The characteristics of the included studies and outcome measures in each study can be found in Electronic Supplementary Material Appendix S4. Overall, 46 studies included patients with ACL injury and five studies included patients with a meniscus injury. ACL studies included patients with ACL deficient knees and ACL reconstruction patients with different graft types (i.e. hamstring tendon graft (HT), patellar tendon graft (PT), allograft), while all meniscus studies included patients who had had a meniscectomy. ACL studies included a younger population (i.e. participants in their 20 s) when compared to meniscus studies (i.e. participants in their 40 s) at the time of testing. We could not identify any studies including patients with other ligamentous injuries to the knee (i.e. PCL, MCL, and LCL) or cartilage/chondral injuries as isolated injuries. In addition, studies generally tested quadriceps and hamstring muscles, with no studies reporting any outcomes pertaining to the gastrocnemius, soleus or popliteus muscles.

Findings

Initial meta-analyses showed that injury type caused large heterogeneity in the pooled data (i.e. opposing direction of effects based on injury type). Therefore, we performed our meta-analyses for studies of ACL and meniscus injury separately. ACL-deficient and ACL-reconstructed cohorts yielded similar results and did not cause heterogeneity; therefore, they were pooled together in all meta-analyses.

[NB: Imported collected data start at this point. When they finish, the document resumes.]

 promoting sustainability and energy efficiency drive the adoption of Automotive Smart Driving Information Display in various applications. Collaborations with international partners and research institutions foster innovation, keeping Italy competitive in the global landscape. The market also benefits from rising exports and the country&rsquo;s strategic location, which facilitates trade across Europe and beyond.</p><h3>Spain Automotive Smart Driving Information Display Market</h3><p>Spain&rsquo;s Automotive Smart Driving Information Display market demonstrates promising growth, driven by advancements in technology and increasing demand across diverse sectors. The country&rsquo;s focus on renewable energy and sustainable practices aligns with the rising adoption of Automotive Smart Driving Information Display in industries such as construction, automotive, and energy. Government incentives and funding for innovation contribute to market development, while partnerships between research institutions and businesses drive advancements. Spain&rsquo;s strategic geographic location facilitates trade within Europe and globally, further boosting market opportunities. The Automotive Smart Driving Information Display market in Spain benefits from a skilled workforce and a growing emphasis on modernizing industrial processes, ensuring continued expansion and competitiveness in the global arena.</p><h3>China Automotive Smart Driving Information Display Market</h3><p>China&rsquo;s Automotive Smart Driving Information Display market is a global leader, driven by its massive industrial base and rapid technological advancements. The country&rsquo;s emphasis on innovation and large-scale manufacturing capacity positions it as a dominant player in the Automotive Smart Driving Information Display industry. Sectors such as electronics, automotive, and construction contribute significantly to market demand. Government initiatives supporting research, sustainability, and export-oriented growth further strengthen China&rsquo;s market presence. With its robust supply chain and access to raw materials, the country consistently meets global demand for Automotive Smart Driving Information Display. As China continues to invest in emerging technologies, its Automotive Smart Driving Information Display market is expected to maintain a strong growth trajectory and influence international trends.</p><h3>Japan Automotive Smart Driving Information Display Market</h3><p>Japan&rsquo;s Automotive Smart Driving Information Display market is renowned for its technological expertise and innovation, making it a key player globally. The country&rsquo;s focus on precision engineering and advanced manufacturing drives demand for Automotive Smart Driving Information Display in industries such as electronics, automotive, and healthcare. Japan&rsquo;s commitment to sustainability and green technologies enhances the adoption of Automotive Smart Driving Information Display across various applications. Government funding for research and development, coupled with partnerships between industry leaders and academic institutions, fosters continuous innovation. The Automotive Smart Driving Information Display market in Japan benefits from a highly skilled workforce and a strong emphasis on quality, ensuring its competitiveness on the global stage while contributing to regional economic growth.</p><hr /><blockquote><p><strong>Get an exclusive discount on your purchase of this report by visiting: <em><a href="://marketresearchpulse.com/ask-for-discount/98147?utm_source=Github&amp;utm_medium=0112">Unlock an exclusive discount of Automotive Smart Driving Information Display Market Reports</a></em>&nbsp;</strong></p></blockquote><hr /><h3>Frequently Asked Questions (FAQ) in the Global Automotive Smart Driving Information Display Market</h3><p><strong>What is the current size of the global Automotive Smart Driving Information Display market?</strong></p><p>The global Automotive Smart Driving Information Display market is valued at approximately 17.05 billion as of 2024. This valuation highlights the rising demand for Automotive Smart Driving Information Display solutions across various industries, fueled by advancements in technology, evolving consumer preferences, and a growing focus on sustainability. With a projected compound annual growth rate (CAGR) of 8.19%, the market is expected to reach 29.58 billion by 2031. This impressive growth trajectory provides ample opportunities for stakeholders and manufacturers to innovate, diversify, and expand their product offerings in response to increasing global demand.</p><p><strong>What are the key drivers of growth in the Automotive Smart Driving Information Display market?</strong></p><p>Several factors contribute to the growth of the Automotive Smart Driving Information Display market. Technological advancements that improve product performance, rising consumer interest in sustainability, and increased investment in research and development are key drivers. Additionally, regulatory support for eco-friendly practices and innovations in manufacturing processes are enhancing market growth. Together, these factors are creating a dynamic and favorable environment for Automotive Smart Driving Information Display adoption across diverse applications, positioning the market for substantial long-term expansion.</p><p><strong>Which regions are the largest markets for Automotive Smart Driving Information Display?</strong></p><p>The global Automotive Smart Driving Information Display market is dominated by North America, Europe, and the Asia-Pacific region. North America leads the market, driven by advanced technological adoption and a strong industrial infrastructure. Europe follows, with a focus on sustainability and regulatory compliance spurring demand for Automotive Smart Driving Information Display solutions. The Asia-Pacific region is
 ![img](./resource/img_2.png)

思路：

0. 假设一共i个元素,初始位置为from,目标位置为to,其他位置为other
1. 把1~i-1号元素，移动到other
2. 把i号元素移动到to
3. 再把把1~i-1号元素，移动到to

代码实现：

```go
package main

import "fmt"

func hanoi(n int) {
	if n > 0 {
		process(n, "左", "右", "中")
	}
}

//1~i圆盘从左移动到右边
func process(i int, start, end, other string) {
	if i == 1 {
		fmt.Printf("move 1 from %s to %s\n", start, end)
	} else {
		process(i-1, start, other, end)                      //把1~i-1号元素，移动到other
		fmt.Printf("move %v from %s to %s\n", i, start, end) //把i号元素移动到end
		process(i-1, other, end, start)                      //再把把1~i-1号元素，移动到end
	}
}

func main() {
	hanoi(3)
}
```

The overall findings (direction, effect size and level of evidence) of all meta-analyses for each outcome measure for the given time period post-injury/surgery were summarised in evidence gap maps (Fig. 2 for ACL studies and Fig. 3 for meniscus studies). We broke down the first 6 months in more detail to show the evidence gap for the post-injury rehabilitation period. However, the data for the first 6 months are pooled together in the meta-analyses and the gap map is only showing which months the data are derived from. We could not identify any publication bias for eligible outcomes (i.e. with more than ten studies in the meta-analysis; quadriceps isometric strength) as measured by funnel plots. The forest plots for quadriceps cortical excitability (Fig. 4), quadriceps spinal excitability (Fig. 5), quadriceps voluntary activation (Fig. 6), quadriceps slow concentric strength (Fig. 7), and hamstring slow concentric strength (Fig. 8) for ACL studies are presented. All other meta-analyses, forest plots and funnel plots can be found in Electronic Supplementary Material Appendix S5.

Fig. 2.

Fig. 2

Findings and literature gap map for anterior cruciate ligament studies. Colours represent the evidence level as by van Tulder et al. [40] and directions represent injured group data when compared to control, with the effect size. SMD standardised mean difference, ST semitendinosus, BF biceps femoris, Ham:Quad hamstring:quadriceps

Fig. 3.

Fig. 3

Findings and literature gap map for meniscus studies. Colours represent the evidence level as by van Tulder et al. [40] and directions represent injured group data when compared to control, with the effect size. SMD standardised mean difference, ST semitendinosus, BF biceps femoris, Ham:Quad hamstring:quadriceps

Fig. 4.

Fig. 4

Forest plot of quadriceps active motor threshold from anterior cruciate ligament studies (increased active motor threshold meaning decreased cortical excitability)

Fig. 5.

Fig. 5

Forest plot of quadriceps Hoffman reflex (spinal excitability) from anterior cruciate ligament studies

Fig. 6.

Fig. 6

Forest plot of quadriceps voluntary activation from anterior cruciate ligament studies

Fig. 7.

Fig. 7

Forest plot of quadriceps slow concentric strength from anterior cruciate ligament studies

Fig. 8.

Fig. 8

Forest plot of hamstring slow concentric strength from anterior cruciate ligament studies

Our results showed consistent quadriceps and hamstring strength deficits in both the short- and long-term after ACL injury/surgery regardless of contraction type (i.e. isometric, concentric or eccentric) with moderate and strong evidence. These deficits were in parallel to voluntary activation deficits in the short- (limited evidence) and long-term (moderate evidence). Cortical and spinal excitability were not affected in the short-term (moderate evidence); however, they were altered in the long-term differently. Cortical excitability decreased in the long-term (moderate evidence), while spinal excitability increased (strong evidence). Muscle size was reported in only one study, providing very limited evidence of no long-term change. Other findings for the quadriceps femoris muscle for patients with ACL injury/surgery included decreased rate of torque development (limited to very limited evidence), decreased (< 6 months) then increased (6–12 months) time to peak torque (very limited evidence), increased torque variability (very limited to moderate evidence), and unaffected electromechanical delay (very limited evidence). Additionally, hamstring rate of torque development was not affected (very limited evidence); however, electromechanical delay increased in the long-term (limited to moderate evidence). No change was seen in hamstring to quadriceps strength ratios (very limited to moderate evidence).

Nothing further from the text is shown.